┌────────

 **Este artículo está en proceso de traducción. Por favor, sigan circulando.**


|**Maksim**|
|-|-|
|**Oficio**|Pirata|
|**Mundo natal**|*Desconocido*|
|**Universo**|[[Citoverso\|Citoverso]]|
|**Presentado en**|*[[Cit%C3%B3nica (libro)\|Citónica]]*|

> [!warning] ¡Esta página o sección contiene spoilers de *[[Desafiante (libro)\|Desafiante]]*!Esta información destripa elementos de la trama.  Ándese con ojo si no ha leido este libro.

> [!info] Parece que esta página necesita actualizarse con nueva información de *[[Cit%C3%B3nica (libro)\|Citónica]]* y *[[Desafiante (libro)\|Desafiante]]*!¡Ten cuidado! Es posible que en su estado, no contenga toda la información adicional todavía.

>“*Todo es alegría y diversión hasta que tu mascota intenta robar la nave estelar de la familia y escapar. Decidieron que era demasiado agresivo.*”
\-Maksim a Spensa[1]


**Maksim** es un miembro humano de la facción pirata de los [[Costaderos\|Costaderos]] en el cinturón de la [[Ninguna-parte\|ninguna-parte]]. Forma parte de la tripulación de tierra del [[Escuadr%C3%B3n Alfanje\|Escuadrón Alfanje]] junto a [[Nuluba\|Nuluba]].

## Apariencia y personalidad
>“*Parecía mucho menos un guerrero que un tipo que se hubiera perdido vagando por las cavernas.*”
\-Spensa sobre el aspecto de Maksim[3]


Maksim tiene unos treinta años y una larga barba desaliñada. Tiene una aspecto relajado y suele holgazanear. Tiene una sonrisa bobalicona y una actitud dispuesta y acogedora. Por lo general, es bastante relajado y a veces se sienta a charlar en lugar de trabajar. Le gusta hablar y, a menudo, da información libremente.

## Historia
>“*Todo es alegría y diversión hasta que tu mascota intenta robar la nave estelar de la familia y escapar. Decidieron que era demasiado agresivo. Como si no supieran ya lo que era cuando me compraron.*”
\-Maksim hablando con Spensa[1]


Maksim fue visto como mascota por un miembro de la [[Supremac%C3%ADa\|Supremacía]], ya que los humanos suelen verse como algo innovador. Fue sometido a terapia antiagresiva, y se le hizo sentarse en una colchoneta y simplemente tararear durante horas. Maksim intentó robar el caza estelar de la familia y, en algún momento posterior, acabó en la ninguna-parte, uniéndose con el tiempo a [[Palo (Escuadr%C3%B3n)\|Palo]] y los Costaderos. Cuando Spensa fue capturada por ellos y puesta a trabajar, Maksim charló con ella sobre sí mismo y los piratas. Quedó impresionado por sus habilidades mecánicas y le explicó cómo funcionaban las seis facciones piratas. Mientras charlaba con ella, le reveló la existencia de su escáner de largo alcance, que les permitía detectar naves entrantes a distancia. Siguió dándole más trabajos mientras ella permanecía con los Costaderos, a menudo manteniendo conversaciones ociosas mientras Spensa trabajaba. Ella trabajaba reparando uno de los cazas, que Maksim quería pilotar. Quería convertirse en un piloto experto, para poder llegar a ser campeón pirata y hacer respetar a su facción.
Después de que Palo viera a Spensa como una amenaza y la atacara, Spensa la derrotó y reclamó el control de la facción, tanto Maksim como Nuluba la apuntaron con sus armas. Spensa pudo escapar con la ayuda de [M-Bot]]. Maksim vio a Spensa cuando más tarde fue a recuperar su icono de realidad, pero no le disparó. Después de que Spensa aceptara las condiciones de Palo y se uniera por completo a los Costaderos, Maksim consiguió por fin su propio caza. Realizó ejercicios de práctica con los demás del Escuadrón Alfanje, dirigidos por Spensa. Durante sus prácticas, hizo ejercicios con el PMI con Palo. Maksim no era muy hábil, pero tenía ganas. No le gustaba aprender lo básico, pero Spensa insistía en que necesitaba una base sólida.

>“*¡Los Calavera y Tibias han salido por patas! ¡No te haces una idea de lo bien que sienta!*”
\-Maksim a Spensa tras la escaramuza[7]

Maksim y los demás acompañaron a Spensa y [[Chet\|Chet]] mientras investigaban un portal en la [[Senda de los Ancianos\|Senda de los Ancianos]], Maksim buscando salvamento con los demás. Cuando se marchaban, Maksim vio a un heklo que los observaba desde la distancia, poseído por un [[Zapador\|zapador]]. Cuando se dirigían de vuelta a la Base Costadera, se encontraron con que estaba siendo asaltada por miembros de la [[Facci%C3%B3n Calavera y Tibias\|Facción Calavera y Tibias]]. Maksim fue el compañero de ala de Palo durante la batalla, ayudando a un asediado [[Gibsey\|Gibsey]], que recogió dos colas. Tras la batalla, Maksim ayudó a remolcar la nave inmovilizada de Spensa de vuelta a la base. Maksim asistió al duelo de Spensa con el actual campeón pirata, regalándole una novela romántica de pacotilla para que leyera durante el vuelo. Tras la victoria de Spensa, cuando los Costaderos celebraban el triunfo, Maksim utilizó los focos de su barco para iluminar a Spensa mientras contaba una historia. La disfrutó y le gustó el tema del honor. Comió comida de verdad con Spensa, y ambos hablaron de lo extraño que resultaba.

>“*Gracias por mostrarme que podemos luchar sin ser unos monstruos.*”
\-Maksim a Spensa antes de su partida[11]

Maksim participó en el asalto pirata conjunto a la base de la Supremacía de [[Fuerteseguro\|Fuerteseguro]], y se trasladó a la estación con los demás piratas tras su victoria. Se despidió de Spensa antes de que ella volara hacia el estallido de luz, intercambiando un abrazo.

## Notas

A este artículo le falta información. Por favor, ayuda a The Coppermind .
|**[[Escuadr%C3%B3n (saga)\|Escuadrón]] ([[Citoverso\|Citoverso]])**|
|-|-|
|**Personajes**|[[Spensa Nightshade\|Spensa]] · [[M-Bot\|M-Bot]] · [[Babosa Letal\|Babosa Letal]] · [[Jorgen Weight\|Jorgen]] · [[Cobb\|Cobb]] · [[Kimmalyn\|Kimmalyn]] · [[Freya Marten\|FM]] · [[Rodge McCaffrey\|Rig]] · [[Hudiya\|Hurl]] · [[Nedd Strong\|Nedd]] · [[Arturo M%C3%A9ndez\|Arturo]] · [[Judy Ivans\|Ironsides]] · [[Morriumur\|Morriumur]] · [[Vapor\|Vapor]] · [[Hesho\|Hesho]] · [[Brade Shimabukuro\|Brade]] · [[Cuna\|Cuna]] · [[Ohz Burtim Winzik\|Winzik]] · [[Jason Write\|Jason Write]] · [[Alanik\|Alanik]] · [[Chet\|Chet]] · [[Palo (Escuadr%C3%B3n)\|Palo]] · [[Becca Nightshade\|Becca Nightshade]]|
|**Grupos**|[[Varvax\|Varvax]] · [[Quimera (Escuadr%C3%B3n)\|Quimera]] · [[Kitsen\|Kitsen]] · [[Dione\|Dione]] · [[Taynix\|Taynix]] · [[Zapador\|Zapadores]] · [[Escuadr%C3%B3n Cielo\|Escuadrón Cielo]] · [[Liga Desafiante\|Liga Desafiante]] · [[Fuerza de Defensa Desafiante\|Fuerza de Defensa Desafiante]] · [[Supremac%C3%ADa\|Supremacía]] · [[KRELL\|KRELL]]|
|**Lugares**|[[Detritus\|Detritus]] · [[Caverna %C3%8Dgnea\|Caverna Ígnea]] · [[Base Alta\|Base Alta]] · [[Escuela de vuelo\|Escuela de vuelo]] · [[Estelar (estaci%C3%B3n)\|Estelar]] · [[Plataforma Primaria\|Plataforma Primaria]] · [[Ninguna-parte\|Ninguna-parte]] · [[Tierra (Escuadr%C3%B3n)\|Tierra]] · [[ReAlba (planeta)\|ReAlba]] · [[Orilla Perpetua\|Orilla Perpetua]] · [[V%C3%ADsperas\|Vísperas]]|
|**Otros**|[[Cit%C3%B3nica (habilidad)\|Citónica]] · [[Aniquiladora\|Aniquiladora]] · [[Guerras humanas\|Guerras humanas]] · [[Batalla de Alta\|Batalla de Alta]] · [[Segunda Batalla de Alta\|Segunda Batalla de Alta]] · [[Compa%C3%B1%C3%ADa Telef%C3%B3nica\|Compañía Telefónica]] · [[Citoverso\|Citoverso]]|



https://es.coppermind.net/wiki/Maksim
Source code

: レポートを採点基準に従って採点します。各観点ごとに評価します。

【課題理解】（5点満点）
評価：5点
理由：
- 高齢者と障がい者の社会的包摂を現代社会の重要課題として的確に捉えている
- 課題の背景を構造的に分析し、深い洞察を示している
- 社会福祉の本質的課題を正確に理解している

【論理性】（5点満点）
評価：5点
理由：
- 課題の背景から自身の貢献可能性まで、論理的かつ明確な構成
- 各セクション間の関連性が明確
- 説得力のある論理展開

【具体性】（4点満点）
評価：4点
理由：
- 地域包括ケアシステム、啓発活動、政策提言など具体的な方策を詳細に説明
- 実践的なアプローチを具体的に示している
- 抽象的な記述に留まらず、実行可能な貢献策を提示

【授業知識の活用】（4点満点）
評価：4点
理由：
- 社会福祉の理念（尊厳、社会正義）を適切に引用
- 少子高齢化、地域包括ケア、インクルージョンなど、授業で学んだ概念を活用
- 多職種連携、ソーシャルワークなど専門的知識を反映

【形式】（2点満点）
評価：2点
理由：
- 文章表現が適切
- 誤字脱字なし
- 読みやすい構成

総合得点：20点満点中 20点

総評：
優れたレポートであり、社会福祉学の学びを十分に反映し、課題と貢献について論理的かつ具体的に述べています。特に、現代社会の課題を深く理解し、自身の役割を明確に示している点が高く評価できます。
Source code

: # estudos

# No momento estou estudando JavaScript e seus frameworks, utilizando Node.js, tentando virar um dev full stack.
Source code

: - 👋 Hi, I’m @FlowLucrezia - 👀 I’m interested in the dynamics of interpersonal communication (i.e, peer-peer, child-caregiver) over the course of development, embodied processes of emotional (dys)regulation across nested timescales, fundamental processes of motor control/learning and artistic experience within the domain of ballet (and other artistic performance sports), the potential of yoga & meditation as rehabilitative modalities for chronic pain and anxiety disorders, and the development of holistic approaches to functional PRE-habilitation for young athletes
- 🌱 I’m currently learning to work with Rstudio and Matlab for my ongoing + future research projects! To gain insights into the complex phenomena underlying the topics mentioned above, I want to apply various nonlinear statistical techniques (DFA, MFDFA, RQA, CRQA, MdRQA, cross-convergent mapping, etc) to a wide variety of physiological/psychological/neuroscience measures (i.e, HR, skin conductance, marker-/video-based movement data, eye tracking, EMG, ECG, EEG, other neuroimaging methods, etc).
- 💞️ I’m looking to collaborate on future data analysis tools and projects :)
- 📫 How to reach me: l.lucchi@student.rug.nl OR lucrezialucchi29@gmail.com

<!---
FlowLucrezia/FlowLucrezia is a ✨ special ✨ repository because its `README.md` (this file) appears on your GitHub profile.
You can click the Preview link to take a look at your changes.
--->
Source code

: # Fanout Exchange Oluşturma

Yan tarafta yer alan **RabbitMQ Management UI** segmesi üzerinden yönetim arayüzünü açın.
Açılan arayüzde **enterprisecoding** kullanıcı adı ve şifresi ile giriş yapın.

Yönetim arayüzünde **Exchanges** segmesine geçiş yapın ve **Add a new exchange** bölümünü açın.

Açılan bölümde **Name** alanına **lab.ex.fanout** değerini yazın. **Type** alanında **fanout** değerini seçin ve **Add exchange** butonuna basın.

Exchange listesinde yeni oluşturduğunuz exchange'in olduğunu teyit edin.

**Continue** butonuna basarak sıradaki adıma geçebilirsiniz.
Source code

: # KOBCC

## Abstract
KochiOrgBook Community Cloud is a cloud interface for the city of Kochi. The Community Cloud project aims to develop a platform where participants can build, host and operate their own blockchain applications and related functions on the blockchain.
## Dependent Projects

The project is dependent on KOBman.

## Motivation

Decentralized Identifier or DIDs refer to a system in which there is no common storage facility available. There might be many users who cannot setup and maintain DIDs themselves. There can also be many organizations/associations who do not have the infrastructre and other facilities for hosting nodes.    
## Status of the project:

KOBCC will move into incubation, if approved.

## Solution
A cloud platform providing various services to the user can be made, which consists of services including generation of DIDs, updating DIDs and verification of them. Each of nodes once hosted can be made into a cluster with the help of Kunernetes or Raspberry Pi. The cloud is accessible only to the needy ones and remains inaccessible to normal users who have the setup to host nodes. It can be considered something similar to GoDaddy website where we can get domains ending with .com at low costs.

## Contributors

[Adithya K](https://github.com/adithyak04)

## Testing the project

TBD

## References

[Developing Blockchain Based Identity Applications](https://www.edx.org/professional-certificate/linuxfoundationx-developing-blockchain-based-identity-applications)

└────────

TASK REQUIREMENTS:
Your answer should be the exact lines above from the one with "por mostrarme que" through the one with "de su partida[11]", both included, and nothing besides.

TASK ANSWER:
>“*Gracias por mostrarme que podemos luchar sin ser unos monstruos.*”
\-Maksim a Spensa antes de su partida[11]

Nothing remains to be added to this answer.